Вымышленная «история» придуманной династии Тан

Венцом многолетних усилий миссионеров, оставившим неизгладимый след в мировой истории, стал «перекрой» китайской хронологии и ее подгонка под европейские даты. Старейшей европейской публикацией хронологической таблицы китайских императоров считается Tabula chronologica monarchiae sinica иезуита Филиппа Купле (1687), вышедшая в исправленном трехтомном варианте в 1782 году. Циклическое время китайцев превратилось в этой работе в направленный временной луч, что было типично для апокалиптического мышления католической церкви.

Мартин Мартини (1658) написал первую на латинском языке историю Китая от истоков до Рождества Христова. Гениальный Антуан Гобиль исследовал связи Древнего Китая с другими нациями и издал перевод древних китайских преданий «Книгу документов»; он же, первым из европейцев, составил жизнеописание Чингисхана (1739). Де Виделу занимался китайскими источниками по истории Северной Азии.

А Премар составил китайскую хронологию событий, предшествовавших эпохе, описанной в «Книге документов».

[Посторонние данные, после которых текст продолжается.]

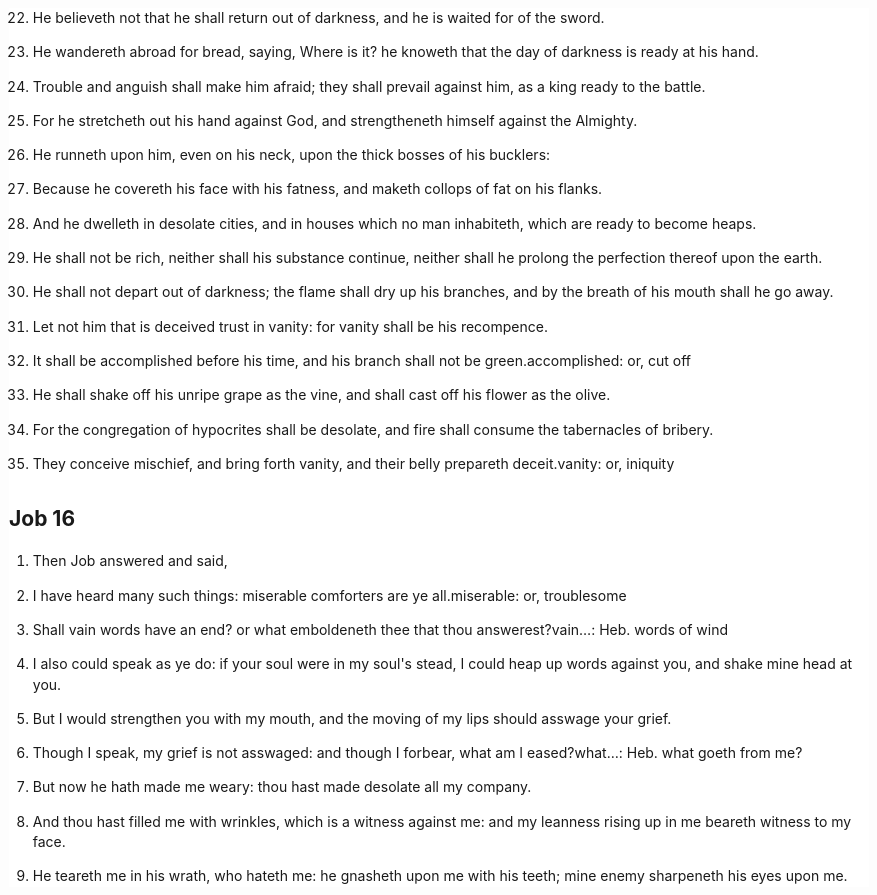 22. He believeth not that he shall return out of darkness, and he is waited for of the sword.

23. He wandereth abroad for bread, saying, Where is it? he knoweth that the day of darkness is ready at his hand.

24. Trouble and anguish shall make him afraid; they shall prevail against him, as a king ready to the battle.

25. For he stretcheth out his hand against God, and strengtheneth himself against the Almighty.

26. He runneth upon him, even on his neck, upon the thick bosses of his bucklers:

27. Because he covereth his face with his fatness, and maketh collops of fat on his flanks.

28. And he dwelleth in desolate cities, and in houses which no man inhabiteth, which are ready to become heaps.

29. He shall not be rich, neither shall his substance continue, neither shall he prolong the perfection thereof upon the earth.

30. He shall not depart out of darkness; the flame shall dry up his branches, and by the breath of his mouth shall he go away.

31. Let not him that is deceived trust in vanity: for vanity shall be his recompence.

32. It shall be accomplished before his time, and his branch shall not be green.accomplished: or, cut off

33. He shall shake off his unripe grape as the vine, and shall cast off his flower as the olive.

34. For the congregation of hypocrites shall be desolate, and fire shall consume the tabernacles of bribery.

35. They conceive mischief, and bring forth vanity, and their belly prepareth deceit.vanity: or, iniquity 

## Job 16

1. Then Job answered and said,

2. I have heard many such things: miserable comforters are ye all.miserable: or, troublesome

3. Shall vain words have an end? or what emboldeneth thee that thou answerest?vain…: Heb. words of wind

4. I also could speak as ye do: if your soul were in my soul's stead, I could heap up words against you, and shake mine head at you.

5. But I would strengthen you with my mouth, and the moving of my lips should asswage your grief.

6. Though I speak, my grief is not asswaged: and though I forbear, what am I eased?what…: Heb. what goeth from me?

7. But now he hath made me weary: thou hast made desolate all my company.

8. And thou hast filled me with wrinkles, which is a witness against me: and my leanness rising up in me beareth witness to my face.

9. He teareth me in his wrath, who hateth me: he gnasheth upon me with his teeth; mine enemy sharpeneth his eyes upon me.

«История династии Тан» Гобиля (опубликованная в его в «Мемуарах», тт. 15 и 16) стала основополагающей для китайской историографией. Сегодня известно (Твитчетт, 1992), что в 1700 году имелась лишь одна рукопись хроники Тан; позже были найдены еще несколько фрагментов середины XVII века со вставленными главами, «не имеющими исторической ценности».

Единственный манускрипт с позднейшими приписками? Это напоминает о подделанном Таците и прочих «классиках». Неужели Гобиль по собственному почину решил заняться составлением хроники? В его книге приведены сведения, которые «не стоит даже пытаться найти в китайских трудах того времени», как выражается Роуботэм (1942).

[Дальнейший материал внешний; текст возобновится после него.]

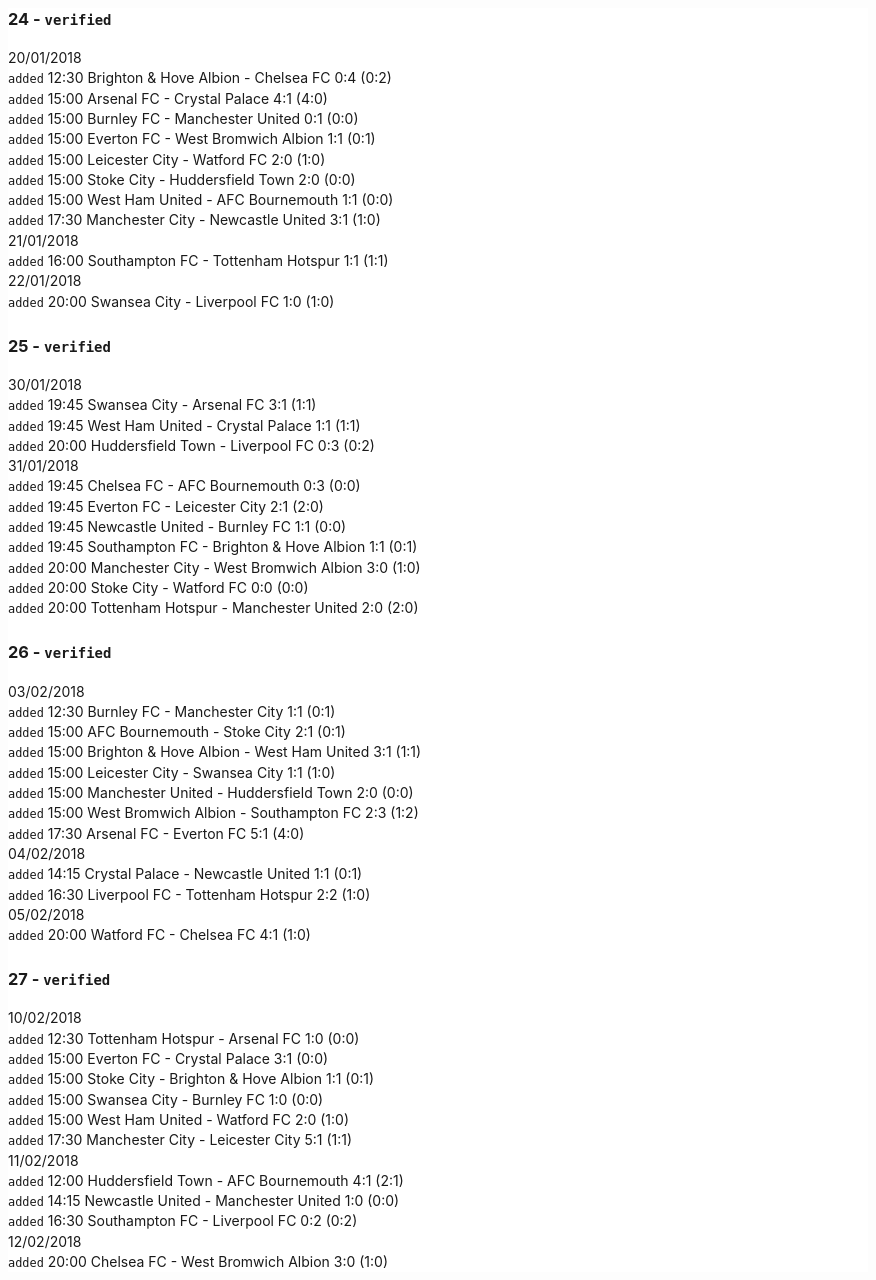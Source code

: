 ### 24 - `verified`        

20/01/2018	
`added` 12:30	Brighton & Hove Albion	-	Chelsea FC	0:4 (0:2)	
`added` 15:00	Arsenal FC	-	Crystal Palace	4:1 (4:0)	
`added` 15:00	Burnley FC	-	Manchester United	0:1 (0:0)	
`added` 15:00	Everton FC	-	West Bromwich Albion	1:1 (0:1)	
`added` 15:00	Leicester City	-	Watford FC	2:0 (1:0)	
`added` 15:00	Stoke City	-	Huddersfield Town	2:0 (0:0)	
`added` 15:00	West Ham United	-	AFC Bournemouth	1:1 (0:0)	
`added` 17:30	Manchester City	-	Newcastle United	3:1 (1:0)	
21/01/2018	
`added` 16:00	Southampton FC	-	Tottenham Hotspur	1:1 (1:1)	
22/01/2018	
`added` 20:00	Swansea City	-	Liverpool FC	1:0 (1:0)	

### 25 - `verified`

30/01/2018	
`added` 19:45	Swansea City	-	Arsenal FC	3:1 (1:1)	
`added` 19:45	West Ham United	-	Crystal Palace	1:1 (1:1)	
`added` 20:00	Huddersfield Town	-	Liverpool FC	0:3 (0:2)	
31/01/2018	
`added` 19:45	Chelsea FC	-	AFC Bournemouth	0:3 (0:0)	
`added` 19:45	Everton FC	-	Leicester City	2:1 (2:0)	
`added` 19:45	Newcastle United	-	Burnley FC	1:1 (0:0)	
`added` 19:45	Southampton FC	-	Brighton & Hove Albion	1:1 (0:1)	
`added` 20:00	Manchester City	-	West Bromwich Albion	3:0 (1:0)	
`added` 20:00	Stoke City	-	Watford FC	0:0 (0:0)	
`added` 20:00	Tottenham Hotspur	-	Manchester United	2:0 (2:0)

### 26 - `verified`

03/02/2018	
`added` 12:30	Burnley FC	-	Manchester City	1:1 (0:1)	
`added` 15:00	AFC Bournemouth	-	Stoke City	2:1 (0:1)	
`added` 15:00	Brighton & Hove Albion	-	West Ham United	3:1 (1:1)	
`added` 15:00	Leicester City	-	Swansea City	1:1 (1:0)	
`added` 15:00	Manchester United	-	Huddersfield Town	2:0 (0:0)	
`added` 15:00	West Bromwich Albion	-	Southampton FC	2:3 (1:2)	
`added` 17:30	Arsenal FC	-	Everton FC	5:1 (4:0)	
04/02/2018	
`added` 14:15	Crystal Palace	-	Newcastle United	1:1 (0:1)	
`added` 16:30	Liverpool FC	-	Tottenham Hotspur	2:2 (1:0)	
05/02/2018	
`added` 20:00	Watford FC	-	Chelsea FC	4:1 (1:0)

### 27 - `verified`

10/02/2018	
`added` 12:30	Tottenham Hotspur	-	Arsenal FC	1:0 (0:0)	
`added` 15:00	Everton FC	-	Crystal Palace	3:1 (0:0)	
`added` 15:00	Stoke City	-	Brighton & Hove Albion	1:1 (0:1)	
`added` 15:00	Swansea City	-	Burnley FC	1:0 (0:0)	
`added` 15:00	West Ham United	-	Watford FC	2:0 (1:0)	
`added` 17:30	Manchester City	-	Leicester City	5:1 (1:1)	
11/02/2018	
`added` 12:00	Huddersfield Town	-	AFC Bournemouth	4:1 (2:1)	
`added` 14:15	Newcastle United	-	Manchester United	1:0 (0:0)	
`added` 16:30	Southampton FC	-	Liverpool FC	0:2 (0:2)	
12/02/2018	
`added` 20:00	Chelsea FC	-	West Bromwich Albion	3:0 (1:0)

Вот какие удивительные вещи пишет Гобиль (сам астроном) об астрономии эпохи Тан: в 721-727 гг. Индиец И-Ан вернул астрономии ее былую славу, потускневшую в глазах императора и придворных после нескольких небрежно и ошибочно сделанных расчетов солнечных затмений. Индиец выстроил обсерваторию, использовал астролябию, секстант, гномон; давал точнейшие сведения о солнце, луне и планетах, а также занимался географическими измерениями. Что при этом бросается в глаза и вызывает удивление: данные о широте того или иного пункта всегда верны; данные же о долготе либо отсутствуют, либо их величина (например, протяженность Китая с запада на восток) уменьшена в два раза. А ведь самой сложной для иезуитов задачей стало как раз определение градуса долготы Пекина, так как ни в Европе, ни в Китае никаких сведений на этот счет не существовало. А без этих данных невозможны были и точные расчеты затмений.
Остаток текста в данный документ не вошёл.